Mining Inspector Trysén reported that Gellivare Gruvaktiebolag analyzed and studied the possibility of building canals along the Lilla Lule River for freighting ore from Ruotevare and Karvek. This development gave no results due to the enormous costs involved and the Swedish State was not interested in being a co-operator as had been thought from the beginning.
In 1859, different entrepreneurs from Gothenburg filed ten claims but these claims were abandoned after one year. Seemingly, iron ore samplings from the area proved to be of poor quality and never resulted in any serious exploitation.
Photo: Remains of Fredrik Svenonius’s mining cabin at Ruotevare
The Swedish geologist, Fredirk Svenonius, researched Ruotevare as part of his studies on Lapland at the end of the 19th century. During his 1877 journey, Svenonius passed Ruotevare and again visited the area September 14, 1891 where he could stay in a newly built cabin. He noted that the surroundings consisted of a majestic pine forest with some fur trees. A year later and together with an engineer Jungner, Svenonius returned to the mining cabin staying two days. In 1893, Svenonius again stayed for a day at Ruotevare.
During these last few years of the 19th century, the Swedish mining laws required that claims must be worked. As proof to these operations, the law demanded that each claim must show a number of so-called “claim defenses”. These were rectangular piles of rock showing distinct form and sides and consisted of bedrock or ore and inspections were carried out by the local minister as a guarantee before the workers would receive payment for their work. Concerning Ruotevare and nearby Vallatj, there are over 300 of these claim defenses built. Probably the highest concentration of claim defenses of this type and age in all of Sweden!
Photo: An example of a “claim defense” from 1890 on Ruotevare. Garvek in upper right corner.
Interestingly enough, from inventory work of the project Older Mines of Jokkmokk, several claims had no defenses built, although historical records show the men received pay for these after the minister inspected and approved the work. This may be explained through bribery between the workers and minister and that both were rewarded through easy money.
Possibly the last interest in Ruotevare was in 1971, when the national power company “Vattenfall” did test drilling on the mountain. This work spanned a few years and Vattenfall could better determine the economic value of the iron ore as well as finding the existence of titanium ore. In spite of this, no actual exploitation was done.
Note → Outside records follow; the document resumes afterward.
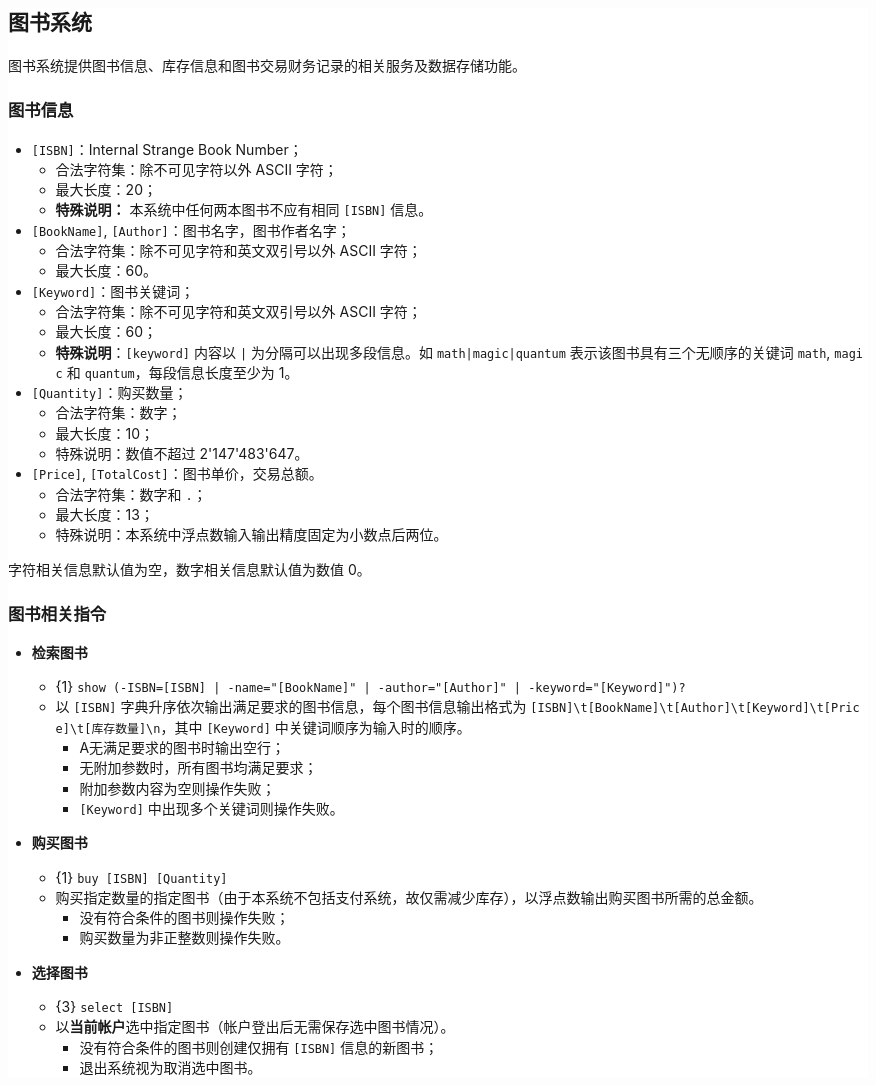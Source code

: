 ## 图书系统

图书系统提供图书信息、库存信息和图书交易财务记录的相关服务及数据存储功能。

### 图书信息

- `[ISBN]`：Internal Strange Book Number；
  - 合法字符集：除不可见字符以外 ASCII 字符；
  - 最大长度：20；
  - **特殊说明：** 本系统中任何两本图书不应有相同 `[ISBN]` 信息。
- `[BookName]`, `[Author]`：图书名字，图书作者名字；
  - 合法字符集：除不可见字符和英文双引号以外 ASCII 字符；
  - 最大长度：60。
- `[Keyword]`：图书关键词；
  - 合法字符集：除不可见字符和英文双引号以外 ASCII 字符；
  - 最大长度：60；
  - **特殊说明**：`[keyword]` 内容以 `|` 为分隔可以出现多段信息。如 `math|magic|quantum` 表示该图书具有三个无顺序的关键词 `math`, `magic` 和 `quantum`，每段信息长度至少为 1。
- `[Quantity]`：购买数量；
  - 合法字符集：数字；
  - 最大长度：10；
  - 特殊说明：数值不超过 2'147'483'647。
- `[Price]`, `[TotalCost]`：图书单价，交易总额。
  - 合法字符集：数字和 `.`；
  - 最大长度：13；
  - 特殊说明：本系统中浮点数输入输出精度固定为小数点后两位。

字符相关信息默认值为空，数字相关信息默认值为数值 0。

### 图书相关指令

- **检索图书**
  
  - {1} `show (-ISBN=[ISBN] | -name="[BookName]" | -author="[Author]" | -keyword="[Keyword]")?`
  - 以 `[ISBN]` 字典升序依次输出满足要求的图书信息，每个图书信息输出格式为 `[ISBN]\t[BookName]\t[Author]\t[Keyword]\t[Price]\t[库存数量]\n`，其中 `[Keyword]` 中关键词顺序为输入时的顺序。
    - A无满足要求的图书时输出空行；
    - 无附加参数时，所有图书均满足要求；
    - 附加参数内容为空则操作失败；
    - `[Keyword]` 中出现多个关键词则操作失败。
  
- **购买图书**
  - {1} `buy [ISBN] [Quantity]`
  - 购买指定数量的指定图书（由于本系统不包括支付系统，故仅需减少库存），以浮点数输出购买图书所需的总金额。
    - 没有符合条件的图书则操作失败；
    - 购买数量为非正整数则操作失败。

- **选择图书**
  - {3} `select [ISBN]`
  - 以**当前帐户**选中指定图书（帐户登出后无需保存选中图书情况）。
    - 没有符合条件的图书则创建仅拥有 `[ISBN]` 信息的新图书；
    - 退出系统视为取消选中图书。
Since then, Ruotevare has become a part of the World Heritage area of Laponia and two nature reserves have been set aside between Kvikkjokk and Ruotevare, thus protecting it’s future from exploitation.
But, as a last note, the English mining company Beowulf Mining has received the right to again test drill on Ruotevare. Beowulf Mining has several test drilling licenses in the Jokkmokk and Arjeplog areas. They haven’t done anything with Ruotevare, but it is interesting how little this company knows about Ruotevare’s history. Beowulf proclaims an enourmous iron deposit, which is true, but angles it’s information to give a portrait that exploitation difficulties are minimum and that iron ore can be found in piles on the ground…the claim defenses from the 19th century.
Footnote: Beowulf Mining will probably have big problems trying to work around these claim defenses, which are classified as cultural heritage remains and over 100 years old. With Beowulf’s interest in Ruotevare, as believably with many other modern mining adventures in northern Sweden, these intressts seemingly are to only increase the share value of their company’s stock holdings and, perhaps later, sell off their claims for a profit and to potential “wannabes” of the mining world.